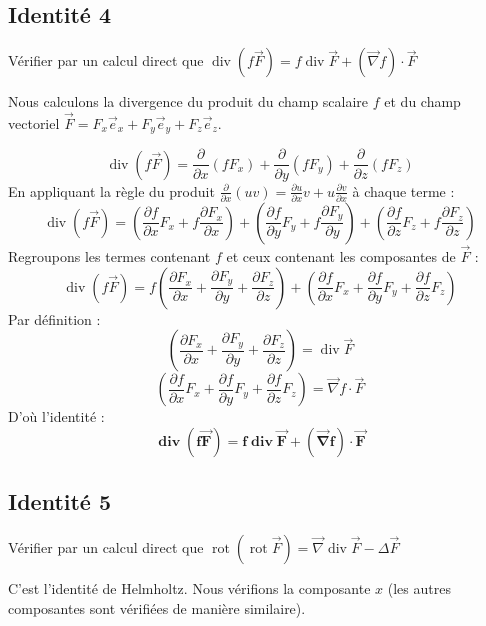 \documentclass[french]{yLectureNote}
\renewcommand{\vec}{\overrightarrow}
\begin{document}
\subsection{Identité 4}
Vérifier par un calcul direct que $\operatorname{div}(f\vec{F})=f \operatorname{div}\vec{F}+(\vec{\nabla}f)\cdot\vec{F}$

Nous calculons la divergence du produit du champ scalaire $f$ et du champ vectoriel $\vec{F} = F_x \vec{e}_x + F_y \vec{e}_y + F_z \vec{e}_z$.

$$
\operatorname{div}(f\vec{F}) = \frac{\partial}{\partial x}(fF_x) + \frac{\partial}{\partial y}(fF_y) + \frac{\partial}{\partial z}(fF_z)
$$
En appliquant la règle du produit $\frac{\partial}{\partial x}(uv) = \frac{\partial u}{\partial x}v + u\frac{\partial v}{\partial x}$ à chaque terme :
$$
\operatorname{div}(f\vec{F}) = \left(\frac{\partial f}{\partial x}F_x + f\frac{\partial F_x}{\partial x}\right) + \left(\frac{\partial f}{\partial y}F_y + f\frac{\partial F_y}{\partial y}\right) + \left(\frac{\partial f}{\partial z}F_z + f\frac{\partial F_z}{\partial z}\right)
$$
Regroupons les termes contenant $f$ et ceux contenant les composantes de $\vec{F}$ :
$$
\operatorname{div}(f\vec{F}) = f\left(\frac{\partial F_x}{\partial x} + \frac{\partial F_y}{\partial y} + \frac{\partial F_z}{\partial z}\right) + \left(\frac{\partial f}{\partial x}F_x + \frac{\partial f}{\partial y}F_y + \frac{\partial f}{\partial z}F_z\right)
$$
Par définition :
$$
\left(\frac{\partial F_x}{\partial x} + \frac{\partial F_y}{\partial y} + \frac{\partial F_z}{\partial z}\right) = \operatorname{div}\vec{F}
$$
$$
\left(\frac{\partial f}{\partial x}F_x + \frac{\partial f}{\partial y}F_y + \frac{\partial f}{\partial z}F_z\right) = \vec{\nabla}f \cdot \vec{F}
$$
D'où l'identité :
$$
\mathbf{\operatorname{div}(f\vec{F}) = f \operatorname{div}\vec{F}+(\vec{\nabla}f)\cdot\vec{F}}
$$

\subsection{Identité 5}
Vérifier par un calcul direct que $\operatorname{rot}(\operatorname{rot}\vec{F})=\vec{\nabla}\operatorname{div}\vec{F}-\Delta\vec{F}$

C'est l'identité de Helmholtz. Nous vérifions la composante $x$ (les autres composantes sont vérifiées de manière similaire).
\end{document}
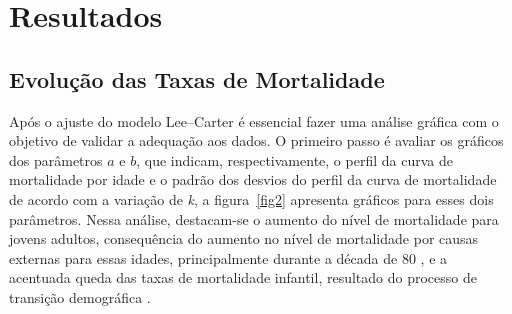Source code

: \documentclass[12pt, 						%
			openright, 					%
			twoside,					%
			a4paper,x					%
			english,					%
			brazil]{abntex2}				%
\begin{document}

\chapter{Resultados \label{cap4}}
	\section{Evolução das Taxas de Mortalidade \label{sec4.1}}
	Após o ajuste do modelo Lee--Carter é essencial fazer uma análise gráfica com o objetivo de validar a adequação aos dados. O primeiro passo é avaliar os gráficos dos parâmetros $a$ e $b$, que indicam, respectivamente, o perfil da curva de mortalidade por idade e o padrão dos desvios do perfil da curva de mortalidade de acordo com a variação de \textit{k}, a figura~\ref{fig2} apresenta gráficos para esses dois parâmetros. Nessa análise, destacam-se o aumento do nível de mortalidade para jovens adultos, consequência do aumento no nível de mortalidade por causas externas para essas idades, principalmente durante a década de 80 \cite{araujo1998mortalidade}, e a acentuada queda das taxas de mortalidade infantil, resultado do processo de transição demográfica \cite{brito2008transiccao}.\\
\end{document}

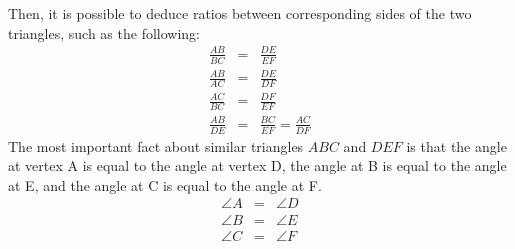 \documentclass[10pt,a4paper,titlepage,twoside,openright]{report}
\begin{document}
Then, it is possible to deduce ratios between corresponding sides of the two triangles, such as the following:
\begin{eqnarray*}
\frac{AB}{BC} &=& \frac{DE}{EF}\\
\frac{AB}{AC} &=& \frac{DE}{DF}\\
\frac{AC}{BC} &=& \frac{DF}{EF}\\
\frac{AB}{DE} &=& \frac{BC}{EF} = \frac{AC}{DF}
\end{eqnarray*}
The most important fact about similar triangles $ABC$ and $DEF$ is that the angle at vertex A is equal to the angle at vertex D, the angle at B is equal to the angle at E, and the angle at C is equal to the angle at F.
\begin{eqnarray*}
\angle A &=& \angle D\\
\angle B &=& \angle E\\
\angle C &=& \angle F\\
\end{eqnarray*}
\end{document}
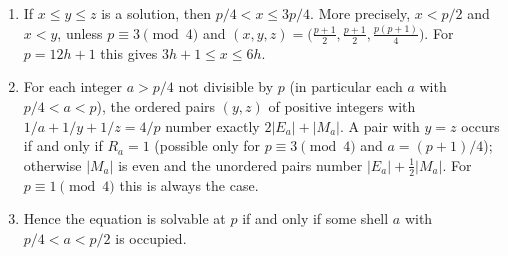 \begin{theorem}\label{thm:shell}
\begin{enumerate}[label=(\alph*)]
\item If $x\le y\le z$ is a solution, then $p/4<x\le3p/4$. More precisely, $x<p/2$ and $x<y$, unless $p\equiv3\pmod4$ and $(x,y,z)=\bigl(\frac{p+1}2,\frac{p+1}2,\frac{p(p+1)}4\bigr)$. For $p=12h+1$ this gives $3h+1\le x\le 6h$.
\item For each integer $a>p/4$ not divisible by $p$ (in particular each $a$ with $p/4<a<p$), the ordered pairs $(y,z)$ of positive integers with $1/a+1/y+1/z=4/p$ number exactly $2|E_a|+|M_a|$. A pair with $y=z$ occurs if and only if $R_a=1$ (possible only for $p\equiv3\pmod4$ and $a=(p+1)/4$); otherwise $|M_a|$ is even and the unordered pairs number $|E_a|+\tfrac12|M_a|$. For $p\equiv1\pmod4$ this is always the case.
\item Hence the equation is solvable at $p$ if and only if some shell $a$ with $p/4<a<p/2$ is occupied.
\end{enumerate}
\end{theorem}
+++
◆ ASSIGNMENT ◆
Return every record exactly, without the pictures.

◆ RESPONSE TO THIS EXERCISE ◆
 \documentclass[french]{yLectureNote}
\renewcommand{\vec}{\overrightarrow}
\begin{document}
\subsection{Identité 4}
Vérifier par un calcul direct que $\operatorname{div}(f\vec{F})=f \operatorname{div}\vec{F}+(\vec{\nabla}f)\cdot\vec{F}$

Nous calculons la divergence du produit du champ scalaire $f$ et du champ vectoriel $\vec{F} = F_x \vec{e}_x + F_y \vec{e}_y + F_z \vec{e}_z$.

$$
\operatorname{div}(f\vec{F}) = \frac{\partial}{\partial x}(fF_x) + \frac{\partial}{\partial y}(fF_y) + \frac{\partial}{\partial z}(fF_z)
$$
En appliquant la règle du produit $\frac{\partial}{\partial x}(uv) = \frac{\partial u}{\partial x}v + u\frac{\partial v}{\partial x}$ à chaque terme :
$$
\operatorname{div}(f\vec{F}) = \left(\frac{\partial f}{\partial x}F_x + f\frac{\partial F_x}{\partial x}\right) + \left(\frac{\partial f}{\partial y}F_y + f\frac{\partial F_y}{\partial y}\right) + \left(\frac{\partial f}{\partial z}F_z + f\frac{\partial F_z}{\partial z}\right)
$$
Regroupons les termes contenant $f$ et ceux contenant les composantes de $\vec{F}$ :
$$
\operatorname{div}(f\vec{F}) = f\left(\frac{\partial F_x}{\partial x} + \frac{\partial F_y}{\partial y} + \frac{\partial F_z}{\partial z}\right) + \left(\frac{\partial f}{\partial x}F_x + \frac{\partial f}{\partial y}F_y + \frac{\partial f}{\partial z}F_z\right)
$$
Par définition :
$$
\left(\frac{\partial F_x}{\partial x} + \frac{\partial F_y}{\partial y} + \frac{\partial F_z}{\partial z}\right) = \operatorname{div}\vec{F}
$$
$$
\left(\frac{\partial f}{\partial x}F_x + \frac{\partial f}{\partial y}F_y + \frac{\partial f}{\partial z}F_z\right) = \vec{\nabla}f \cdot \vec{F}
$$
D'où l'identité :
$$
\mathbf{\operatorname{div}(f\vec{F}) = f \operatorname{div}\vec{F}+(\vec{\nabla}f)\cdot\vec{F}}
$$

\subsection{Identité 5}
Vérifier par un calcul direct que $\operatorname{rot}(\operatorname{rot}\vec{F})=\vec{\nabla}\operatorname{div}\vec{F}-\Delta\vec{F}$

C'est l'identité de Helmholtz. Nous vérifions la composante $x$ (les autres composantes sont vérifiées de manière similaire).
\end{document}
Source code

: \documentclass[12pt, 						%
			openright, 					%
			twoside,					%
			a4paper,x					%
			english,					%
			brazil]{abntex2}				%
\begin{document}

\chapter{Resultados \label{cap4}}
	\section{Evolução das Taxas de Mortalidade \label{sec4.1}}
	Após o ajuste do modelo Lee--Carter é essencial fazer uma análise gráfica com o objetivo de validar a adequação aos dados. O primeiro passo é avaliar os gráficos dos parâmetros $a$ e $b$, que indicam, respectivamente, o perfil da curva de mortalidade por idade e o padrão dos desvios do perfil da curva de mortalidade de acordo com a variação de \textit{k}, a figura~\ref{fig2} apresenta gráficos para esses dois parâmetros. Nessa análise, destacam-se o aumento do nível de mortalidade para jovens adultos, consequência do aumento no nível de mortalidade por causas externas para essas idades, principalmente durante a década de 80 \cite{araujo1998mortalidade}, e a acentuada queda das taxas de mortalidade infantil, resultado do processo de transição demográfica \cite{brito2008transiccao}.\\
\end{document}

 \documentclass[10pt,a4paper,titlepage,twoside,openright]{report}
\begin{document}
Then, it is possible to deduce ratios between corresponding sides of the two triangles, such as the following:
\begin{eqnarray*}
\frac{AB}{BC} &=& \frac{DE}{EF}\\
\frac{AB}{AC} &=& \frac{DE}{DF}\\
\frac{AC}{BC} &=& \frac{DF}{EF}\\
\frac{AB}{DE} &=& \frac{BC}{EF} = \frac{AC}{DF}
\end{eqnarray*}
The most important fact about similar triangles $ABC$ and $DEF$ is that the angle at vertex A is equal to the angle at vertex D, the angle at B is equal to the angle at E, and the angle at C is equal to the angle at F.
\begin{eqnarray*}
\angle A &=& \angle D\\
\angle B &=& \angle E\\
\angle C &=& \angle F\\
\end{eqnarray*}
\end{document}
 \begin{theorem}\label{thm:shell}
\begin{enumerate}[label=(\alph*)]
\item If $x\le y\le z$ is a solution, then $p/4<x\le3p/4$. More precisely, $x<p/2$ and $x<y$, unless $p\equiv3\pmod4$ and $(x,y,z)=\bigl(\frac{p+1}2,\frac{p+1}2,\frac{p(p+1)}4\bigr)$. For $p=12h+1$ this gives $3h+1\le x\le 6h$.
\item For each integer $a>p/4$ not divisible by $p$ (in particular each $a$ with $p/4<a<p$), the ordered pairs $(y,z)$ of positive integers with $1/a+1/y+1/z=4/p$ number exactly $2|E_a|+|M_a|$. A pair with $y=z$ occurs if and only if $R_a=1$ (possible only for $p\equiv3\pmod4$ and $a=(p+1)/4$); otherwise $|M_a|$ is even and the unordered pairs number $|E_a|+\tfrac12|M_a|$. For $p\equiv1\pmod4$ this is always the case.
\item Hence the equation is solvable at $p$ if and only if some shell $a$ with $p/4<a<p/2$ is occupied.
\end{enumerate}
\end{theorem}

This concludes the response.